▸ Record extracts:

|---|

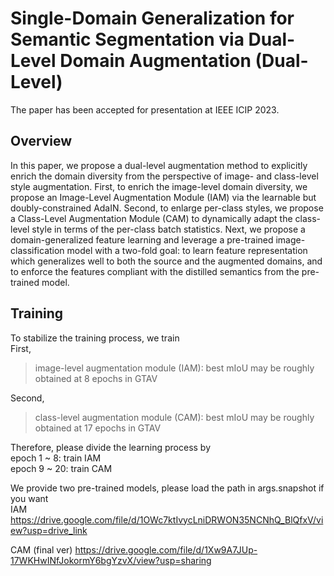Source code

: # Single-Domain Generalization for Semantic Segmentation via Dual-Level Domain Augmentation (Dual-Level)
The paper has been accepted for presentation at IEEE ICIP 2023.

## Overview
In this paper, we propose a dual-level augmentation method to explicitly enrich the domain diversity from the perspective of image- and class-level style augmentation. First, to enrich the image-level domain diversity, we propose an Image-Level Augmentation Module (IAM) via the learnable but doubly-constrained AdaIN. Second, to enlarge per-class styles, we propose a Class-Level Augmentation Module (CAM) to dynamically adapt the class-level style in terms of the per-class batch statistics. Next, we propose a domain-generalized feature learning and leverage a pre-trained image-classification model with a two-fold goal: to learn feature representation which generalizes well to both the source and the augmented domains, and to enforce the features compliant with the distilled semantics from the pre-trained model.


## Training
To stabilize the training process, we train  
First, 
> image-level augmentation module (IAM): best mIoU may be roughly obtained at 8 epochs in GTAV  

Second, 
> class-level augmentation module (CAM): best mIoU may be roughly obtained at 17 epochs in GTAV

Therefore, please divide the learning process by  
epoch 1 ~ 8: train IAM <br>
epoch 9 ~ 20: train CAM <br>

We provide two pre-trained models, please load the path in args.snapshot if you want  
IAM  https://drive.google.com/file/d/1OWc7ktIvycLniDRWON35NCNhQ_BlQfxV/view?usp=drive_link

CAM (final ver)
https://drive.google.com/file/d/1Xw9A7JUp-17WKHwINfJokormY6bgYzvX/view?usp=sharing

|---|

▸ Your assignment:
Nothing but the lines from the one containing "CAM (final ver)" to the end of the material should be printed, each exactly as written.

▸ Written response:
CAM (final ver)
https://drive.google.com/file/d/1Xw9A7JUp-17WKHwINfJokormY6bgYzvX/view?usp=sharing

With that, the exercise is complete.